REQUIRED ACTION: In the listing below, find each line with the string "into" and return it.

GIVEN DATA:
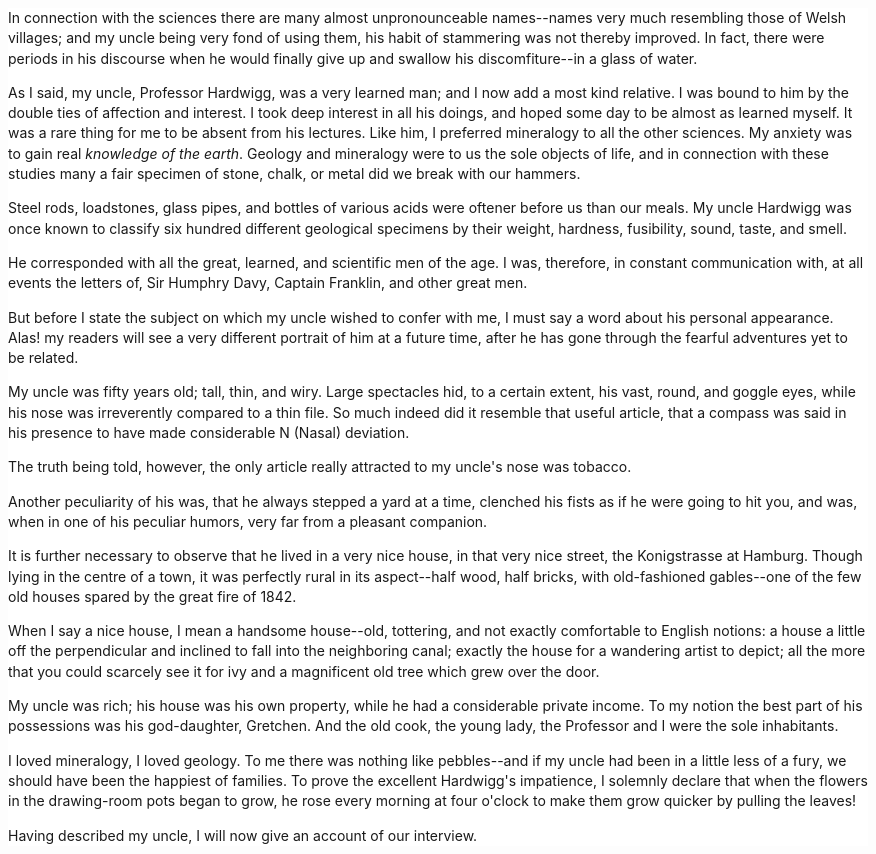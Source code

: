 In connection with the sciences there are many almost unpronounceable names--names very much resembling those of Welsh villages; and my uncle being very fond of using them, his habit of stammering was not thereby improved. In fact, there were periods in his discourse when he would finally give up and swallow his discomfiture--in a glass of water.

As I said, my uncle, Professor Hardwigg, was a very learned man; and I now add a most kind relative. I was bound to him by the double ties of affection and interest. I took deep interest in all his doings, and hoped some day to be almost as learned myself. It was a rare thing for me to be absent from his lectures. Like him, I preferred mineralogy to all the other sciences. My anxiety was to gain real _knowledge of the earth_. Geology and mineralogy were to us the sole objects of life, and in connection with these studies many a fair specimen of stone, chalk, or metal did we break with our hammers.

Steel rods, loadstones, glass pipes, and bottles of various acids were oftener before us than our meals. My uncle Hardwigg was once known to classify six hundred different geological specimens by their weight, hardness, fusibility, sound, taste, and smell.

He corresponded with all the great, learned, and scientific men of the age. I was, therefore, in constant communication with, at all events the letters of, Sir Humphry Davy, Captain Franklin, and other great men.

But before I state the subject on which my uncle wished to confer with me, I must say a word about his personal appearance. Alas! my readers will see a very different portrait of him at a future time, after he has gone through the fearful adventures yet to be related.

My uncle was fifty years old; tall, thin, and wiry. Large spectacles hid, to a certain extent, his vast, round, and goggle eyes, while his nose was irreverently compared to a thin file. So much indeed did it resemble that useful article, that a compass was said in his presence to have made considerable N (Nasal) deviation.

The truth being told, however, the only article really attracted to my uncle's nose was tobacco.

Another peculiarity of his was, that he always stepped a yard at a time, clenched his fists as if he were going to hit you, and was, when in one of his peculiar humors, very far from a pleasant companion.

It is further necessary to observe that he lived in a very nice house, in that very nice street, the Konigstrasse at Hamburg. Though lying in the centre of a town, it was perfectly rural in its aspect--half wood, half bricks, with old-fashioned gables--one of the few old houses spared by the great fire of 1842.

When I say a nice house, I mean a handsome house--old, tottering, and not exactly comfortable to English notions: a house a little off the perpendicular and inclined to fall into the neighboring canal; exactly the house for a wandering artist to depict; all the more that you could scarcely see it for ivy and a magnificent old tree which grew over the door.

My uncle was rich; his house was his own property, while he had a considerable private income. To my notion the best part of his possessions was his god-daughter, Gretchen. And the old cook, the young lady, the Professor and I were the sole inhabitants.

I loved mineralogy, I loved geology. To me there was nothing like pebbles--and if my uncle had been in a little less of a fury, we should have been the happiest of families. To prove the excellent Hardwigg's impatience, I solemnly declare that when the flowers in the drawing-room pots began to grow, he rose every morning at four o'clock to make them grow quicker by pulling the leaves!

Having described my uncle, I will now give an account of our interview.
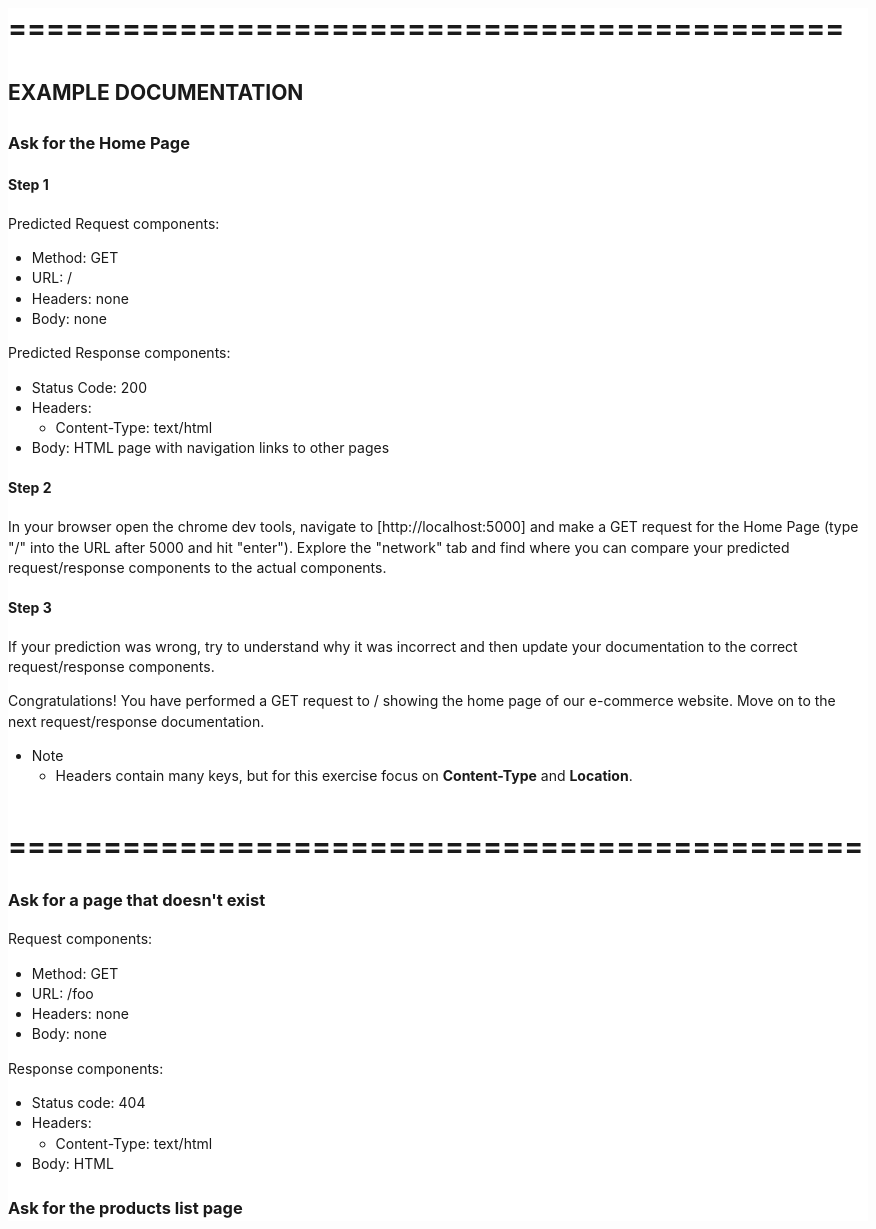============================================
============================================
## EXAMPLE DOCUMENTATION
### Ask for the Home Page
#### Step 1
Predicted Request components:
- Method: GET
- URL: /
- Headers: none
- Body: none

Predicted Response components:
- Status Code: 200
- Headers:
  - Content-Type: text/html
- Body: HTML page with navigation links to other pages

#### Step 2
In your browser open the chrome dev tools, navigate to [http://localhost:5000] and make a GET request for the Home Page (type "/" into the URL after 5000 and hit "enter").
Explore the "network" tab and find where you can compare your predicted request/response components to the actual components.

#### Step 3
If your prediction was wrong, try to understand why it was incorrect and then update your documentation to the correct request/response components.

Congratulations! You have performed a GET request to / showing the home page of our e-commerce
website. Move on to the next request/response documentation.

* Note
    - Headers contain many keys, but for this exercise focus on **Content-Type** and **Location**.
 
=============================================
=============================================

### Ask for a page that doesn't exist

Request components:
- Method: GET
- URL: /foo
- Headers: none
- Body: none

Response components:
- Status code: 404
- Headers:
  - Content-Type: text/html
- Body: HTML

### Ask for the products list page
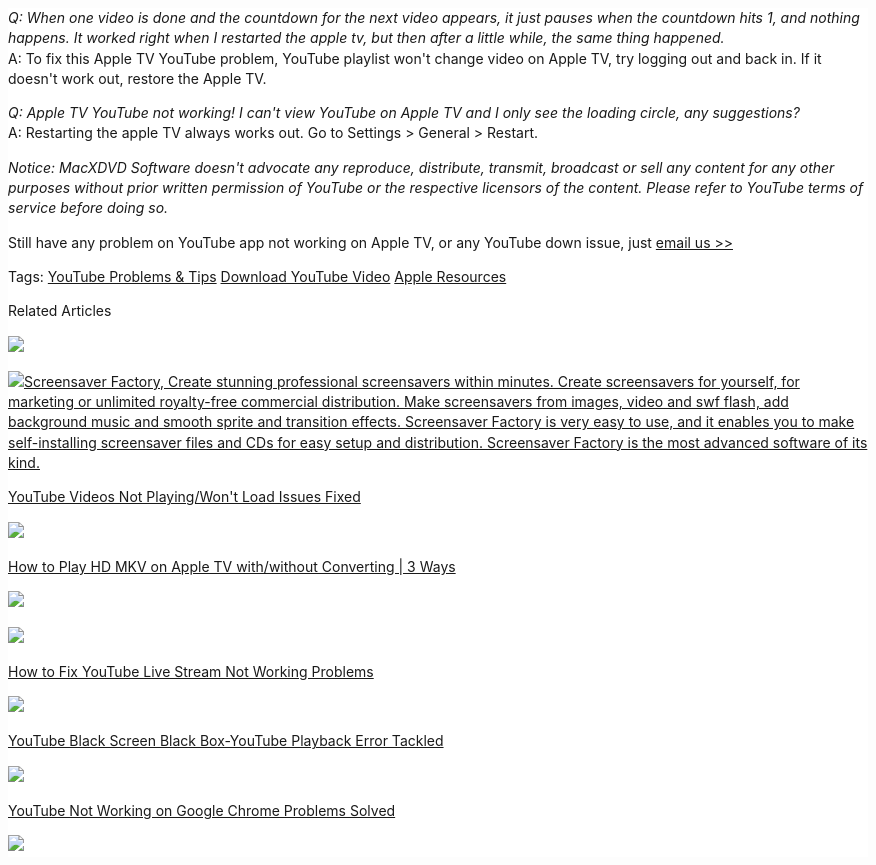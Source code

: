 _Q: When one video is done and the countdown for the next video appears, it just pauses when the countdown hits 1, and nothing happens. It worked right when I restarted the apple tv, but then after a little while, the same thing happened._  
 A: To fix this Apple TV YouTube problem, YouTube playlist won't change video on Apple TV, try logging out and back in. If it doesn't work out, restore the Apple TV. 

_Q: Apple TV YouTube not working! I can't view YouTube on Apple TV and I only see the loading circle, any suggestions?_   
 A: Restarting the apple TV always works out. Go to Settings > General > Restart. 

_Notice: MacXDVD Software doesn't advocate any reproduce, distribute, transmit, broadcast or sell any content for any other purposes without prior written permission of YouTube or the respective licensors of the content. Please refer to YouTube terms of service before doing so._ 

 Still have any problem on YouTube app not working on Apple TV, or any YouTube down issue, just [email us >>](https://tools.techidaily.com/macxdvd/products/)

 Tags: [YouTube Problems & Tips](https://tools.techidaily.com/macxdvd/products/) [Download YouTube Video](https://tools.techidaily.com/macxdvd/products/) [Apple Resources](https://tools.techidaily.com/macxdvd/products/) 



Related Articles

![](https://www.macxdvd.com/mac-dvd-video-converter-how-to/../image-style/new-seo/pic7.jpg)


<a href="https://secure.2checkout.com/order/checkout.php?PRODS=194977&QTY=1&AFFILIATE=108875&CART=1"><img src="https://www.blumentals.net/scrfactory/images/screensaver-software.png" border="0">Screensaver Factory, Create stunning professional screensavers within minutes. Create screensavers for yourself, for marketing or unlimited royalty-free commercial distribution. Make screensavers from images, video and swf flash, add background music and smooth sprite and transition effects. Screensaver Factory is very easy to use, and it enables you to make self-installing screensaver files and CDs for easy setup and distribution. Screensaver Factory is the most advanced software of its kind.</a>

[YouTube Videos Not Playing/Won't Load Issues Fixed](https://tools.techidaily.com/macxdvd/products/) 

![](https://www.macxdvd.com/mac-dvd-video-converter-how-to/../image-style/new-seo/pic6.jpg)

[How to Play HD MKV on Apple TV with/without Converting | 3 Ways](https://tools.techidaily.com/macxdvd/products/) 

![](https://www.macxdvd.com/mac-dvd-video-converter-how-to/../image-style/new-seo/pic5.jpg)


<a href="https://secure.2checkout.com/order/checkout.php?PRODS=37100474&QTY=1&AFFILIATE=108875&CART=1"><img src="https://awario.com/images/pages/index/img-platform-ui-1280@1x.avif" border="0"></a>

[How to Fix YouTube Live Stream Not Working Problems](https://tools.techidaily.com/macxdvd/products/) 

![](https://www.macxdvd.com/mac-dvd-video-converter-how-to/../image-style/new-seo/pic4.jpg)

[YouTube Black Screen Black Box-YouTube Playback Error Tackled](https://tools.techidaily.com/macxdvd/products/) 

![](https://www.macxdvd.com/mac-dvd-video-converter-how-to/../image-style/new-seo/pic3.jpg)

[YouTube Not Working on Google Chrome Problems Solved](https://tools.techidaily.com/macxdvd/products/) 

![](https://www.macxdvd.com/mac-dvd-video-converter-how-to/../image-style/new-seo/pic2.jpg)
==
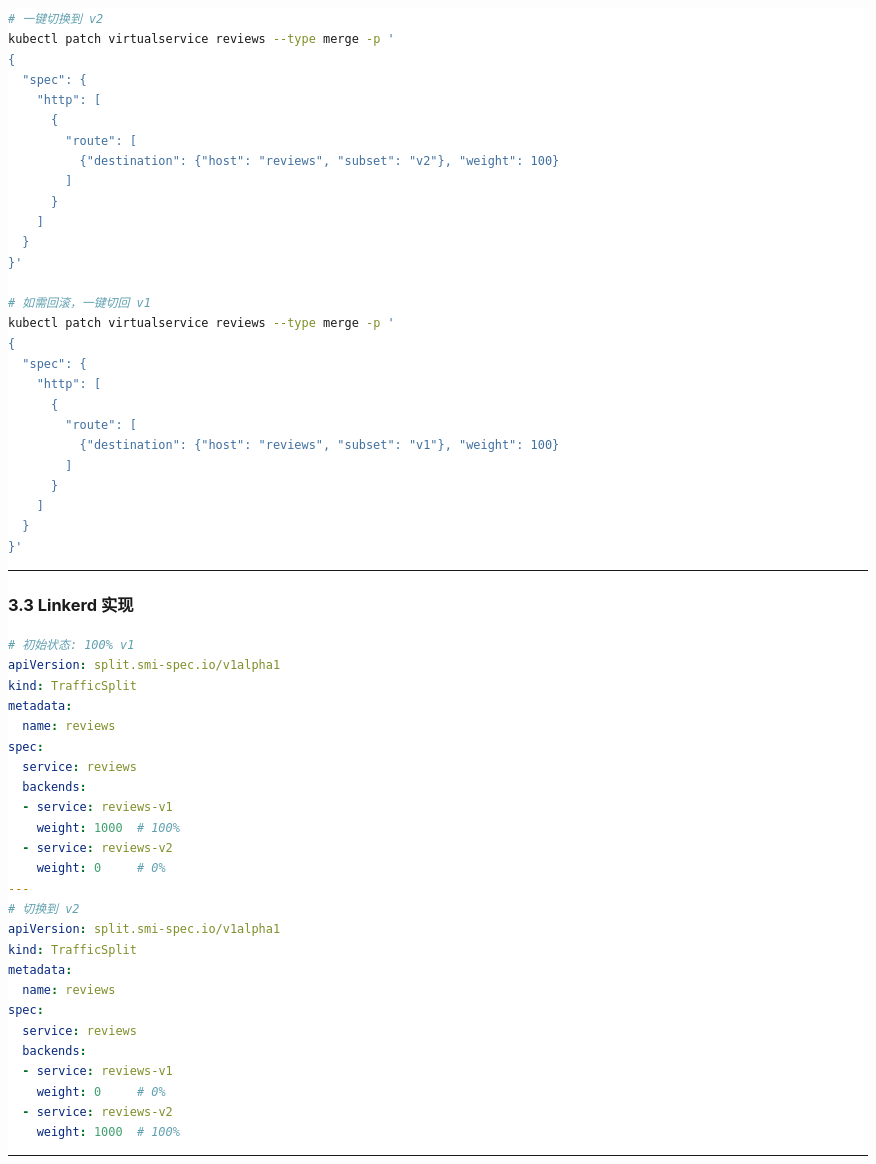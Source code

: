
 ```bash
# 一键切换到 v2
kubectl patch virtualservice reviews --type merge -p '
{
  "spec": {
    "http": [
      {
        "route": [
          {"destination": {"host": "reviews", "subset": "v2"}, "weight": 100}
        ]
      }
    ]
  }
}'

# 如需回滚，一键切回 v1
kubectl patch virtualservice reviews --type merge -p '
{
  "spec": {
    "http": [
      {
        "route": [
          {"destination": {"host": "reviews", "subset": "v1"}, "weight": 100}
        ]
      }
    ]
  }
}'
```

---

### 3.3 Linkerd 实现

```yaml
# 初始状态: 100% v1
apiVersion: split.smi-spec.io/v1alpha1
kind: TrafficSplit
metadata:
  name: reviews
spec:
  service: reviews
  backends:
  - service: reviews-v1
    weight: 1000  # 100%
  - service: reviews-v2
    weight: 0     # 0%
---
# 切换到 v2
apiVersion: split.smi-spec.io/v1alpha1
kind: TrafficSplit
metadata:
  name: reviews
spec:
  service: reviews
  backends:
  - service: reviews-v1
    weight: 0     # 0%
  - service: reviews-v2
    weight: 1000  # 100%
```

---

FINISHED EXERCISE:
When I say a nice house, I mean a handsome house--old, tottering, and not exactly comfortable to English notions: a house a little off the perpendicular and inclined to fall into the neighboring canal; exactly the house for a wandering artist to depict; all the more that you could scarcely see it for ivy and a magnificent old tree which grew over the door.
In your browser open the chrome dev tools, navigate to [http://localhost:5000] and make a GET request for the Home Page (type "/" into the URL after 5000 and hit "enter").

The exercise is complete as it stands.